Exercise goal:
Would you reproduce exactly the lines below from the one holding "# Bookmarker LocalStorage App" through the one holding "1. [Khushal Sharma](https://github.com/Logan1x)", inclusive, and no others?

Extracted records:
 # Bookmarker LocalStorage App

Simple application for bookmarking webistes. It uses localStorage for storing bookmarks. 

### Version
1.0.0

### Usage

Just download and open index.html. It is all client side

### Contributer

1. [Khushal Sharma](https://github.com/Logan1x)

==

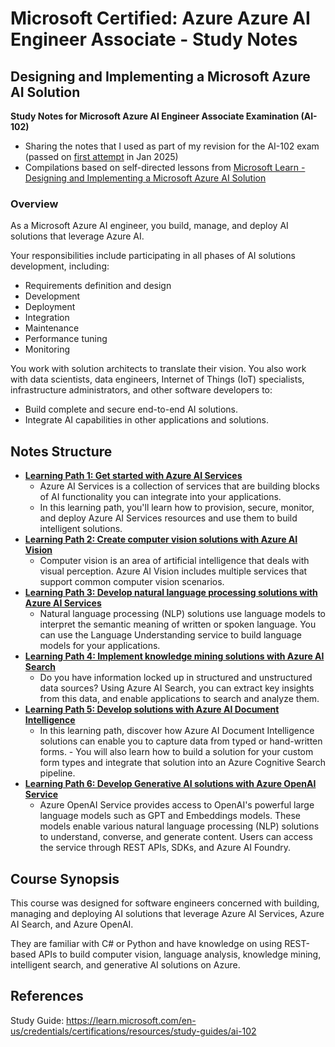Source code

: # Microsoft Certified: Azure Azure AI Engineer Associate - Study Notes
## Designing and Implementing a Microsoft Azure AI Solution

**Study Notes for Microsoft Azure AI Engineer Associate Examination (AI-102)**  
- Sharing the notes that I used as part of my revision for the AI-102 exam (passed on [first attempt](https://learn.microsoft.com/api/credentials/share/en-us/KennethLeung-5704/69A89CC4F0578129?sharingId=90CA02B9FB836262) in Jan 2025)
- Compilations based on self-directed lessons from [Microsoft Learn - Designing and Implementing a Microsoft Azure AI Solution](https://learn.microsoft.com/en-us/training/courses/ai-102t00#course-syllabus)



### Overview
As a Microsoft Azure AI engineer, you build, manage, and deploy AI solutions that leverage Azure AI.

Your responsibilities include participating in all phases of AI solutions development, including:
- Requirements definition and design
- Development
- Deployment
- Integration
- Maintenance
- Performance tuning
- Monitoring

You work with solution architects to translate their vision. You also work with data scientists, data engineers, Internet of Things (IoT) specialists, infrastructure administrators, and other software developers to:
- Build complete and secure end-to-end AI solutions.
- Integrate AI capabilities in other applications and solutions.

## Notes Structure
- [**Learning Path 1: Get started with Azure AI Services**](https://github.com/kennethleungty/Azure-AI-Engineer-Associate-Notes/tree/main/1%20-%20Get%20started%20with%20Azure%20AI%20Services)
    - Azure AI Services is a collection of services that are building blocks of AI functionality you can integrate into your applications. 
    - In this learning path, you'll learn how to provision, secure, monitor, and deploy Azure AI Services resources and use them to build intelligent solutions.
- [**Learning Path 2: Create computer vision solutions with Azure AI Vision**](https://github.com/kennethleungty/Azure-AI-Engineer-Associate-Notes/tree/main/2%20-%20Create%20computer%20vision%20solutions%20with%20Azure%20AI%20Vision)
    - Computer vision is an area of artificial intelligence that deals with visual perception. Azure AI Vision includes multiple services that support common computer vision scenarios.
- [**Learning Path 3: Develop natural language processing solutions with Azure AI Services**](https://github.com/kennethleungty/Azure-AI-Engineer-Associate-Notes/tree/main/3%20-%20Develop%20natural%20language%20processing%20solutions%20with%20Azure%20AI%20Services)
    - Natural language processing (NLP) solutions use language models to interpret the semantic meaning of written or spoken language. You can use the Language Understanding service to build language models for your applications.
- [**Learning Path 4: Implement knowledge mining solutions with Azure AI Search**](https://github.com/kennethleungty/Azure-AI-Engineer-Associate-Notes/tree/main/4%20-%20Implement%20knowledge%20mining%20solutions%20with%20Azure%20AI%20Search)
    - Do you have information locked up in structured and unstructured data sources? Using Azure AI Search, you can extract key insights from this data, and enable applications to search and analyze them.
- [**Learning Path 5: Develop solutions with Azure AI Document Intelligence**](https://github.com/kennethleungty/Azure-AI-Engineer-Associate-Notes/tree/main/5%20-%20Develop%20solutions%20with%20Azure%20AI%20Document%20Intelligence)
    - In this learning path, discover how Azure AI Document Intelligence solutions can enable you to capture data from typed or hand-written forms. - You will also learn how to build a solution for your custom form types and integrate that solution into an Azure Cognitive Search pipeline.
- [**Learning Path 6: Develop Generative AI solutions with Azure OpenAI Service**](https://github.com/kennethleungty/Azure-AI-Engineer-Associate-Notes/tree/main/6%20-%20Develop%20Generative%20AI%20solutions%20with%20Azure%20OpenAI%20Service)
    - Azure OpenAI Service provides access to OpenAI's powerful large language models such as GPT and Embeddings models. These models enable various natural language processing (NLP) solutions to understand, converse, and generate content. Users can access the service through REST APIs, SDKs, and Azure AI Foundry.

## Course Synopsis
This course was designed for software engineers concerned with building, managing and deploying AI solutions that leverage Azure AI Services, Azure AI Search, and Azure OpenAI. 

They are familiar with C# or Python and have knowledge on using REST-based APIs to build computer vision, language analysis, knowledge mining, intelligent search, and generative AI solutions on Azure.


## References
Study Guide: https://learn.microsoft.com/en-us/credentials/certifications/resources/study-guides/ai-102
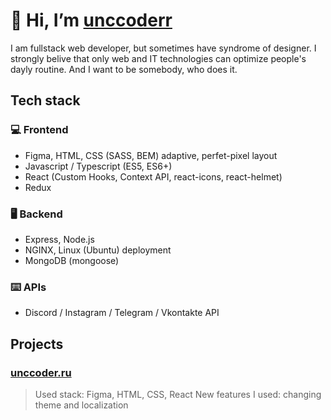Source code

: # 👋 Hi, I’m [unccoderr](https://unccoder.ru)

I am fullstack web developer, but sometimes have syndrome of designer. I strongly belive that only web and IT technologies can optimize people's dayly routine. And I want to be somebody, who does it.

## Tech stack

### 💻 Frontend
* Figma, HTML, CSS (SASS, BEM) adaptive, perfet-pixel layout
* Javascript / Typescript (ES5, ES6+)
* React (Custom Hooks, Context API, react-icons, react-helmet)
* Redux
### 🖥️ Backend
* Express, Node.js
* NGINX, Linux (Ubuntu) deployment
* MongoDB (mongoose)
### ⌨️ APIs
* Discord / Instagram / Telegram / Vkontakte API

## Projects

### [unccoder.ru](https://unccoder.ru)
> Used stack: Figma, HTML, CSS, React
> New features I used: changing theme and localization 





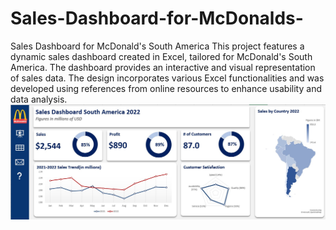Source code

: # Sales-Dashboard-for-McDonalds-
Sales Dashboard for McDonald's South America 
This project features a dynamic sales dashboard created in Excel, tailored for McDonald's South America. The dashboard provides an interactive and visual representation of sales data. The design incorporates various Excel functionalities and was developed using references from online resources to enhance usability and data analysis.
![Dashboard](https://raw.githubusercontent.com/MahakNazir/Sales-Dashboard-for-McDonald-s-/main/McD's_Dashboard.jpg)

Written solution:
 # Bookmarker LocalStorage App

Simple application for bookmarking webistes. It uses localStorage for storing bookmarks. 

### Version
1.0.0

### Usage

Just download and open index.html. It is all client side

### Contributer

1. [Khushal Sharma](https://github.com/Logan1x)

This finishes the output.